Rex Ryan is never one to pass on an opportunity to build things up, so it stood to reason that he was ready with an answer to questions about the pressures that come with playing a game in New York on the 10th anniversary of the 9/11 attacks.
"The significance of it, I think it’s stronger than any game I’ve ever felt. I feel more pressure on this game for whatever reason than any game I’ve ever coached."
Nice words, even if it is hard to see a direct relationship between Sunday night's game against the Cowboys and the destruction of the World Trade Center no matter how hard the NFL tries to suggest otherwise.
The funny thing about Ryan's comments is that they would sound just as relevant if the game was being played on Sept. 13.
There's the fact that the game is against the Cowboys and a defense coached by Rex's twin brother Rob. Buddy Ryan is putting off cancer surgery so that he can watch his boys butt heads on the field, a backstory that certainly provides the kind of extra incentive that would make the Jets coach reach for the hyperbole button.

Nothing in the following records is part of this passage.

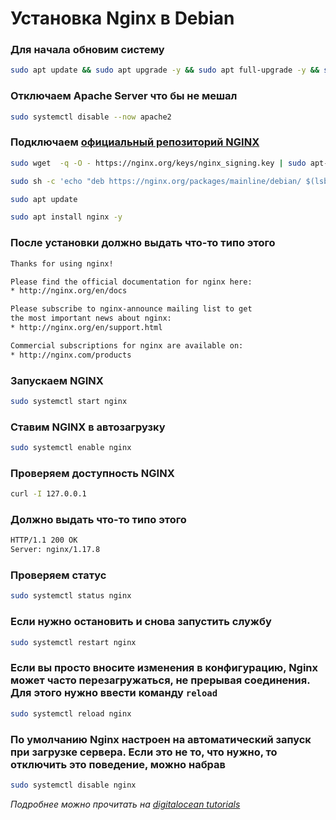 # Установка Nginx в Debian

### Для начала обновим систему

```bash
sudo apt update && sudo apt upgrade -y && sudo apt full-upgrade -y && sudo apt autoremove
```

### Отключаем Apache Server что бы не мешал

```bash
sudo systemctl disable --now apache2
```

### Подключаем [официальный репозиторий NGINX](https://docs.nginx.com/nginx/admin-guide/installing-nginx/installing-nginx-open-source/#installing-a-prebuilt-debian-package-from-the-official-nginx-repository)

```bash
sudo wget  -q -O - https://nginx.org/keys/nginx_signing.key | sudo apt-key add -
```

```bash
sudo sh -c 'echo "deb https://nginx.org/packages/mainline/debian/ $(lsb_release -sc) nginx\ndeb-src https://nginx.org/packages/mainline/debian/ $(lsb_release -sc) nginx" > /etc/apt/sources.list.d/nginx.list'
```

```bash
sudo apt update
```

```bash
sudo apt install nginx -y
```

### После установки должно выдать что-то типо этого

```bash
Thanks for using nginx!

Please find the official documentation for nginx here:
* http://nginx.org/en/docs

Please subscribe to nginx-announce mailing list to get
the most important news about nginx:
* http://nginx.org/en/support.html

Commercial subscriptions for nginx are available on:
* http://nginx.com/products
```

### Запускаем NGINX

```bash
sudo systemctl start nginx
```

### Ставим NGINX в автозагрузку

```bash
sudo systemctl enable nginx
```

### Проверяем доступность NGINX

```bash
curl -I 127.0.0.1
```

### Должно выдать что-то типо этого

```bash
HTTP/1.1 200 OK
Server: nginx/1.17.8
```

### Проверяем статус

```bash
sudo systemctl status nginx
```

### Если нужно остановить и снова запустить службу

```bash
sudo systemctl restart nginx
```

### Если вы просто вносите изменения в конфигурацию, Nginx может часто перезагружаться, не прерывая соединения. Для этого нужно ввести команду `reload`

```bash
sudo systemctl reload nginx
```

### По умолчанию Nginx настроен на автоматический запуск при загрузке сервера. Если это не то, что нужно, то отключить это поведение, можно набрав

```bash
sudo systemctl disable nginx
```

*Подробнее можно прочитать на [digitalocean tutorials](https://www.digitalocean.com/community/tutorials/how-to-install-nginx-on-debian-10)*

Then there's Rob's decision to make the first confirmation of Rex's appearance in those foot fetish videos that surfaced last season. Rob was asked about them on Monday and seemed to either forget or intentionall violate his brother's request that they be treated as a private, personal matter.
"Aw hell who cares," Rob Ryan said. "Believe me, everybody has whatever screwed up thing going on. I don't care. I'm sure you do, and everybody else that points fingers. Who cares? Everybody has a life off the field. Who gives a crap? I'm sure I'm worse than he is. So big deal. Naw, I mean hell, he is a little freaky I guess. Hell, I don't know. I like everything about my wife. She got great feet, too. She got everything nice. What the hell."
Who knew that Rex was actually the shrinking violet of the Ryan clan? But even the familial angle, ripe though it is, would be unnecessary for this to be one of the more pressured games of Rex's career.
The combination of Rex's bravado and the team's success over the last two seasons have set the bar incredibly high for the Jets and Sunday night offers the first chance to see how close they are to reaching or surpassing it.
As always, Rex has predicted the Super Bowl, throwing in talk of playing at home come the postseason this year as well, and that means he doesn't get any time to ease into the season.
The Jets need to show offensive growth against the Cowboys, they need to show that they made the right calls on personnel and Rex needs to show that he's capable of smoothing out the remaining rough edges of a team that underperformed too often in the last two regular seasons.
Any negative signs on any of those fronts will bring out the long knives and make Rex even more uncomfortable than he must have been when he heard his brother calling him freaky.
This might well be the most pressure Rex has ever felt when coaching a game, but the chances are just as good that the record will be broken before the season is out.